To be honest though, you'll be able to form just as strong of a bond with any cat you feel drawn to. Go for a visit, and just wander around. See which cats you want to go back to see over and over.

If you're up for a bit if a challenge ask the volunteers or staff which kitties are shy, have been there a long time, or are really out of their element at the shelter. Shy kitties can seem angry or aggressive, or just sad or scared, but if our got patience most will come around once they're in a calmer home. Talk to the staff about what you'd like in a kitty, then listen to what they recommend and spend time with this cats.


----------



## tgwillard (Oct 18, 2012)

Emily was an abandoned seven month old female and woke me up one morning crying for food. She adopted me and is my first cat. I don't know if I could chose a cat for adoption from a shelter with a room full of cats. I would wonder about the cats that I had not picked.


----------



## FatCat (May 5, 2004)

Mandy and Ellie said:


> For my boyfriend and I, we always wanted "cat-dogs".

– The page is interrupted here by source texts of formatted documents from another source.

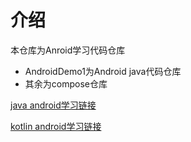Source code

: # 介绍

本仓库为Anroid学习代码仓库

- AndroidDemo1为Android java代码仓库
- 其余为compose仓库

[java android学习链接](https://www.bilibili.com/video/BV19U4y1R7zV/?p=64&spm_id_from=pageDriver&vd_source=e2ad92335ca8373f02f0c6b05e039a53)

[kotlin android学习链接](https://developer.android.com/courses/android-basics-compose/course)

That's the type of cat I'd like too! So I went back to the shelter and saw this cat/kitten pair that was mama and daughter. While mama cat stayed in her box watching, the kitten (6mo maybe) sniffed me, did a head rub, then tried to climb me. She climbed up to my shoulder (no fear!) and laid down & made herself comfy around my neck - it felt like a warm scarf! I guess that counts as choosing me!  But I really wanted a male. They told me that they think I would like the one that they have living at a Petsmart and I should go visit him.

I've also been scanning the pet section of Craigslist but there was never anything interesting. Far more dogs than cats.


----------



## librarychick (May 25, 2008)

Is there a reason you're specifically looking for a male? I know some people have a preference, but IME (fostering, pet sitting, my own pets) there's really no difference. It's all down to individual personality.


----------



## kbear (May 12, 2013)

FatCat said:


> That's the type of cat I'd like too! So I went back to the shelter and saw this cat/kitten pair that was mama and daughter. While mama cat stayed in her box watching, the kitten (6mo maybe) sniffed me, did a head rub, then tried to climb me. She climbed up to my shoulder (no fear!)


 there was your sign, go get her!:mrgreen:

also, 2 kittens are really easier than 1, imo. they need a little playmate and they are so fun to watch!


----------